Clearinghouse Working Group Status, 1997
1. Participation and Coordination
Clearinghouse WG teleconferences held
The agenda topics and notes of all available teleconferences are available online under the Participation topic at the Clearinghouse Home Page at: http://www.fgdc.gov/clearinghouse/participation/participation.html.
Clearinghouse Working Group Email Membership
At the close of 1997, there were over 300 registered email participants in the Clearinghouse Working Group list. This list, available as firstname.lastname@example.org, provides two-way communication about Clearinghouse topics, and is the primary means for technical dissemination of Clearinghouse information.
Clearinghouse Site Registry with over 50 member sites
All participating organizations that have a compatible FGDC metadata service using the Z39.50 protocol are encouraged to register with the FGDC. At the end of 1997 there were over 50 sites, listed below, as registered -- and thereby jointly searchable through the supported Clearinghouse interfaces. Existing Clearinghouses now represent a significant coverage of the US (by state) and an increasing number of federal participants.

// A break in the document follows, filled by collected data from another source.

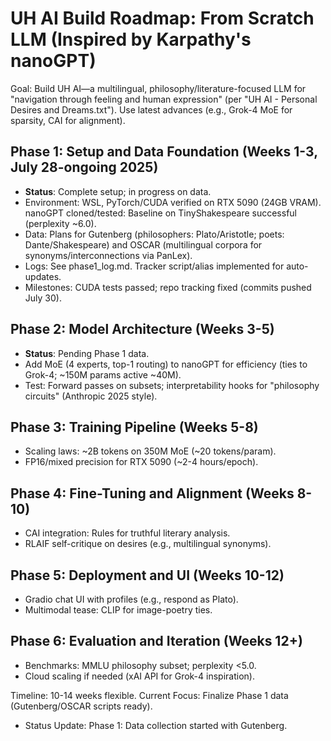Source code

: # UH AI Build Roadmap: From Scratch LLM (Inspired by Karpathy's nanoGPT)

Goal: Build UH AI—a multilingual, philosophy/literature-focused LLM for "navigation through feeling and human expression" (per "UH AI - Personal Desires and Dreams.txt"). Use latest advances (e.g., Grok-4 MoE for sparsity, CAI for alignment).

## Phase 1: Setup and Data Foundation (Weeks 1-3, July 28-ongoing 2025)
- **Status**: Complete setup; in progress on data.
- Environment: WSL, PyTorch/CUDA verified on RTX 5090 (24GB VRAM). nanoGPT cloned/tested: Baseline on TinyShakespeare successful (perplexity ~6.0).
- Data: Plans for Gutenberg (philosophers: Plato/Aristotle; poets: Dante/Shakespeare) and OSCAR (multilingual corpora for synonyms/interconnections via PanLex).
- Logs: See phase1_log.md. Tracker script/alias implemented for auto-updates.
- Milestones: CUDA tests passed; repo tracking fixed (commits pushed July 30).

## Phase 2: Model Architecture (Weeks 3-5)
- **Status**: Pending Phase 1 data.
- Add MoE (4 experts, top-1 routing) to nanoGPT for efficiency (ties to Grok-4; ~150M params active ~40M).
- Test: Forward passes on subsets; interpretability hooks for "philosophy circuits" (Anthropic 2025 style).

## Phase 3: Training Pipeline (Weeks 5-8)
- Scaling laws: ~2B tokens on 350M MoE (~20 tokens/param).
- FP16/mixed precision for RTX 5090 (~2-4 hours/epoch).

## Phase 4: Fine-Tuning and Alignment (Weeks 8-10)
- CAI integration: Rules for truthful literary analysis.
- RLAIF self-critique on desires (e.g., multilingual synonyms).

## Phase 5: Deployment and UI (Weeks 10-12)
- Gradio chat UI with profiles (e.g., respond as Plato).
- Multimodal tease: CLIP for image-poetry ties.

## Phase 6: Evaluation and Iteration (Weeks 12+)
- Benchmarks: MMLU philosophy subset; perplexity <5.0.
- Cloud scaling if needed (xAI API for Grok-4 inspiration).

Timeline: 10-14 weeks flexible. Current Focus: Finalize Phase 1 data (Gutenberg/OSCAR scripts ready).
- Status Update: Phase 1: Data collection started with Gutenberg.
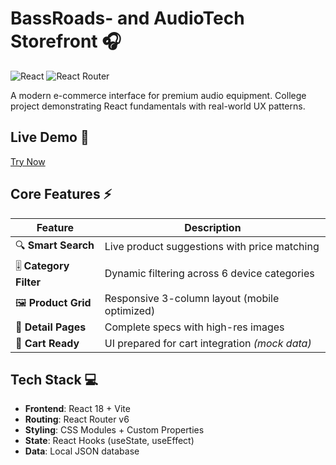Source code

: # BassRoads- and AudioTech Storefront 🎧

![React](https://img.shields.io/badge/React-20232A?style=for-the-badge&logo=react&logoColor=61DAFB)
![React Router](https://img.shields.io/badge/React_Router-CA4245?style=for-the-badge&logo=react-router&logoColor=white)

A modern e-commerce interface for premium audio equipment. College project demonstrating React fundamentals with real-world UX patterns.

## Live Demo 🔗  
[Try Now](bassroads.vercel.app)

## Core Features ⚡

| Feature | Description |  
|---------|-------------|
| 🔍 **Smart Search** | Live product suggestions with price matching |
| 🎚️ **Category Filter** | Dynamic filtering across 6 device categories |
| 🖼️ **Product Grid** | Responsive 3-column layout (mobile optimized) |
| 📄 **Detail Pages** | Complete specs with high-res images |
| 🛒 **Cart Ready** | UI prepared for cart integration *(mock data)* |

## Tech Stack 💻
- **Frontend**: React 18 + Vite
- **Routing**: React Router v6
- **Styling**: CSS Modules + Custom Properties
- **State**: React Hooks (useState, useEffect)
- **Data**: Local JSON database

Tutorial materials renovated
The online tutorial materials for setting up a Clearinghouse Node were updated and used in several training sessions in 1997. The tutorial materials include handouts for class attendees, example datasets, and for the Windows platform, even includes the set of Isite software required in a training class. These can be linked to from the Clearinghouse Home Page or from the following link: ( http://www.fgdc.gov/clearinghouse/tutorials/howto.html)
Harmonization with GILS elements
Along the lines of working with other communities, it has been brought to our attention that the FGDC metadata elements as encoded in the Z39.50 Profile are not fully harmonized with the Government (or Global) Information Locator Service used internationally or are inconsistent with other internal documentation. Once again, to ensure that a search of an FGDC server by a GILS or FGDC client using the same search fields (e.g. title or abstract) is successful, the fields in the server need to be correctly mapped.
To correct these discrepancies, all registered Clearinghouse servers will be receiving instructions on how and when to update your fgdc.localmap files to support the correct numeric field tags. This will occur with the Final release of Isite (2.01) for all platforms.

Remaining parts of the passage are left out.